■ Problem: Look through the data below, and copy each line that carries the word "https".
=== Records for this task ===
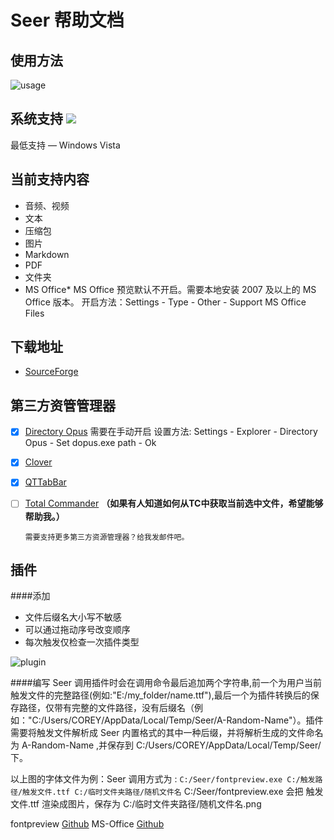# Seer 帮助文档 

## 使用方法

![usage](https://raw.githubusercontent.com/ccseer/Seer/master/img/md.jpg)




## 系统支持 ![](https://raw.githubusercontent.com/ccseer/Seer/master/img/windows-logo.png)

最低支持 — Windows Vista

## 当前支持内容

- 音频、视频
- 文本
- 压缩包
- 图片
- Markdown
- PDF
- 文件夹
- MS Office*
		MS Office 预览默认不开启。需要本地安装 2007 及以上的 MS Office 版本。
        开启方法：Settings - Type - Other - Support MS Office Files
	

## 下载地址

- [SourceForge](https://sourceforge.net/projects/ccseer/)

## 第三方资管管理器

- [x] [Directory Opus](https://www.gpsoft.com.au/)
		需要在手动开启
        设置方法: Settings - Explorer - Directory Opus - Set dopus.exe path - Ok
      
- [x] [Clover](http://ejie.me/)
      
- [x] [QTTabBar](https://sourceforge.net/projects/qttabbar/)
      
- [ ] [Total Commander](http://www.ghisler.com/)  **（如果有人知道如何从TC中获取当前选中文件，希望能够帮助我。）**
      
      需要支持更多第三方资源管理器？给我发邮件吧。

## 插件
####添加
- 文件后缀名大小写不敏感
- 可以通过拖动序号改变顺序
- 每次触发仅检查一次插件类型

![plugin](https://raw.githubusercontent.com/ccseer/Seer/master/img/plugins-add.jpg)

####编写
Seer 调用插件时会在调用命令最后追加两个字符串,前一个为用户当前触发文件的完整路径(例如:"E:/my_folder/name.ttf"),最后一个为插件转换后的保存路径，仅带有完整的文件路径，没有后缀名（例如："C:/Users/COREY/AppData/Local/Temp/Seer/A-Random-Name"）。插件需要将触发文件解析成 Seer 内置格式的其中一种后缀，并将解析生成的文件命名为 A-Random-Name ,并保存到 C:/Users/COREY/AppData/Local/Temp/Seer/ 下。

以上图的字体文件为例：Seer 调用方式为 :
	`C:/Seer/fontpreview.exe C:/触发路径/触发文件.ttf C:/临时文件夹路径/随机文件名`
C:/Seer/fontpreview.exe 会把 触发文件.ttf 渲染成图片，保存为 C:/临时文件夹路径/随机文件名.png

fontpreview [Github](https://github.com/ccseer/Seer-plugins/blob/master/font/fontpreview_py.py)
MS-Office  [Github](https://github.com/ccseer/Seer-plugins/blob/master/ms-office/1syt.py)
===
■ Your solution:
![usage](https://raw.githubusercontent.com/ccseer/Seer/master/img/md.jpg)
## 系统支持 ![](https://raw.githubusercontent.com/ccseer/Seer/master/img/windows-logo.png)
- [SourceForge](https://sourceforge.net/projects/ccseer/)
- [x] [Directory Opus](https://www.gpsoft.com.au/)
- [x] [QTTabBar](https://sourceforge.net/projects/qttabbar/)
![plugin](https://raw.githubusercontent.com/ccseer/Seer/master/img/plugins-add.jpg)
fontpreview [Github](https://github.com/ccseer/Seer-plugins/blob/master/font/fontpreview_py.py)
MS-Office  [Github](https://github.com/ccseer/Seer-plugins/blob/master/ms-office/1syt.py)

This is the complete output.